[发明专利]一种副溶血弧菌基因高效敲除质粒的构建方法

权利要求书

1.一种敲除质粒pOTC，其特征在于，所述敲除质粒pOTC包含复制子p15A、抗性基因CmR、转移元件oriT和traJ、启动子Ptac、Cre基因；所述敲除质粒pOTC的核苷酸序列如SEQ IDNO.1所示，所述敲除质粒pOTC中还含有SacB基因；所述SacB基因的核苷酸序列如SEQ IDNO.2所示。

2.一种敲除副溶血弧菌中目的基因的方法，其特征在于，所述方法包括以下步骤：

（1）合成loxL-Gm-loxR片段，所述loxL-Gm-loxR片段的核苷酸序列如SEQ ID NO.3所示；

（2）将目的基因上下游同源臂同loxL-Gm-loxR片段整合到pDS132质粒上，得到重组质粒pDS132-1；

（3）将重组质粒pDS132-1导入大肠杆菌感受态中，得到重组大肠杆菌/ pDS132-1；

（4）将重组大肠杆菌/ pDS132-1同副溶血弧菌通过结合转导，得到含有重组质粒pDS132-1的重组副溶血弧菌/ pDS132-1，并将重组副溶血弧菌/ pDS132-1接种至含有含庆大霉素的蔗糖培养基中进行培养；

（5）将含有SacB基因的权利要求1所述的敲除质粒pOTC导入大肠杆菌感受态，得到重组大肠杆菌/pOTC-SB；将重组大肠杆菌/pOTC-SB与步骤（4）中培养后的重组副溶血弧菌通过结合转导后，接种至含有氯霉素的培养基中进行培养，得到敲除了目的基因的副溶血弧菌。

3.如权利要求2所述的方法，其特征在于，步骤（3）和（5）中，所述大肠杆菌包括CC118 λpir、S17-1 λpir。

4.如权利要求3所述的方法，其特征在于，步骤（4）中，所述含有庆大霉素的蔗糖培养基为LB培养基，所述蔗糖的添加量至少为：10%(w/v)。

5.如权利要求4所述的方法，其特征在于，所述庆大霉素的添加量为：10~30 mg/L。

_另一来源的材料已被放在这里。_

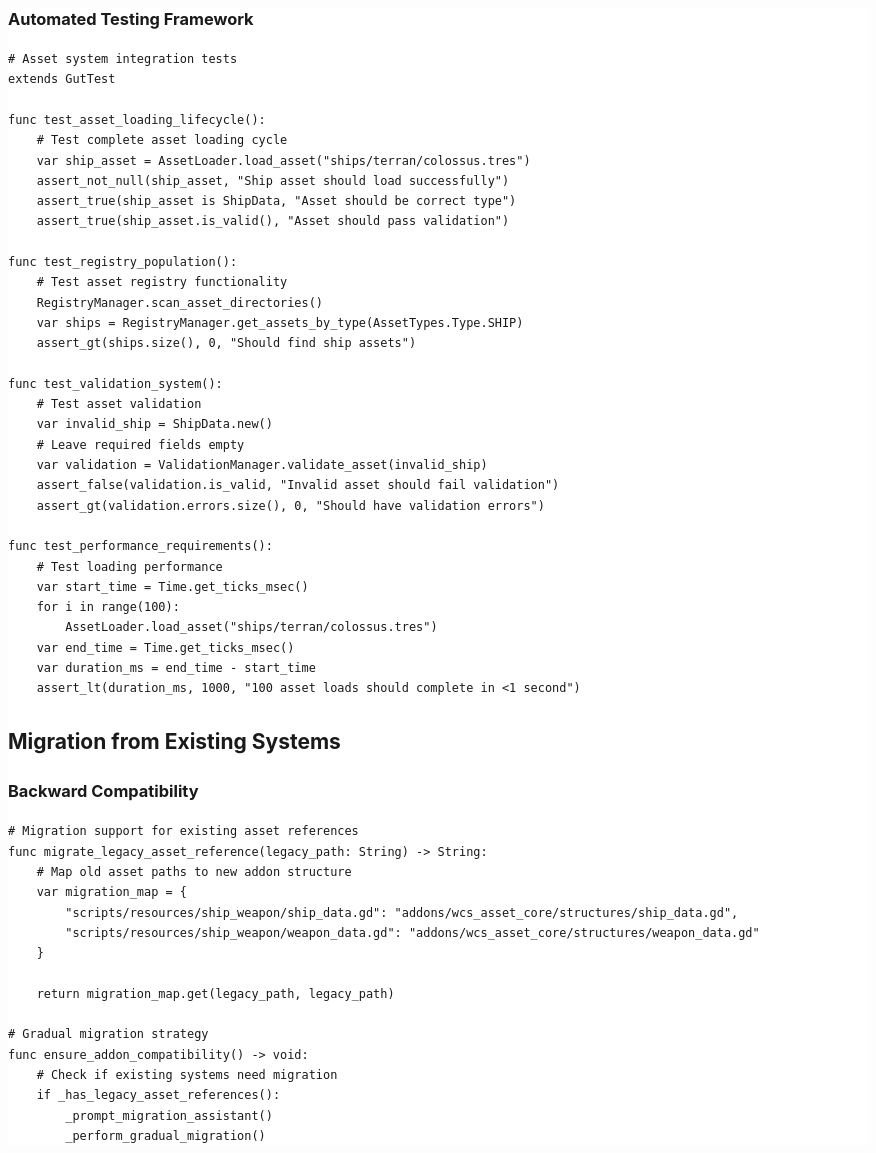 ### Automated Testing Framework

```gdscript
# Asset system integration tests
extends GutTest

func test_asset_loading_lifecycle():
    # Test complete asset loading cycle
    var ship_asset = AssetLoader.load_asset("ships/terran/colossus.tres")
    assert_not_null(ship_asset, "Ship asset should load successfully")
    assert_true(ship_asset is ShipData, "Asset should be correct type")
    assert_true(ship_asset.is_valid(), "Asset should pass validation")

func test_registry_population():
    # Test asset registry functionality
    RegistryManager.scan_asset_directories()
    var ships = RegistryManager.get_assets_by_type(AssetTypes.Type.SHIP)
    assert_gt(ships.size(), 0, "Should find ship assets")

func test_validation_system():
    # Test asset validation
    var invalid_ship = ShipData.new()
    # Leave required fields empty
    var validation = ValidationManager.validate_asset(invalid_ship)
    assert_false(validation.is_valid, "Invalid asset should fail validation")
    assert_gt(validation.errors.size(), 0, "Should have validation errors")

func test_performance_requirements():
    # Test loading performance
    var start_time = Time.get_ticks_msec()
    for i in range(100):
        AssetLoader.load_asset("ships/terran/colossus.tres")
    var end_time = Time.get_ticks_msec()
    var duration_ms = end_time - start_time
    assert_lt(duration_ms, 1000, "100 asset loads should complete in <1 second")
```

## Migration from Existing Systems

### Backward Compatibility

```gdscript
# Migration support for existing asset references
func migrate_legacy_asset_reference(legacy_path: String) -> String:
    # Map old asset paths to new addon structure
    var migration_map = {
        "scripts/resources/ship_weapon/ship_data.gd": "addons/wcs_asset_core/structures/ship_data.gd",
        "scripts/resources/ship_weapon/weapon_data.gd": "addons/wcs_asset_core/structures/weapon_data.gd"
    }
    
    return migration_map.get(legacy_path, legacy_path)

# Gradual migration strategy
func ensure_addon_compatibility() -> void:
    # Check if existing systems need migration
    if _has_legacy_asset_references():
        _prompt_migration_assistant()
        _perform_gradual_migration()
```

6.如权利要求5所述的方法，其特征在于，所述含有氯霉素的培养基为LB培养基，所述氯霉素的添加量为：6~30 mg/L。

7.如权利要求2~6任一所述的方法，其特征在于，所述目的基因为副溶血弧菌基因组上任一不影响其生长的基因。

8.权利要求1所述的敲除质粒在敲除副溶血弧菌基因组上任一不影响其生长的基因中的应用。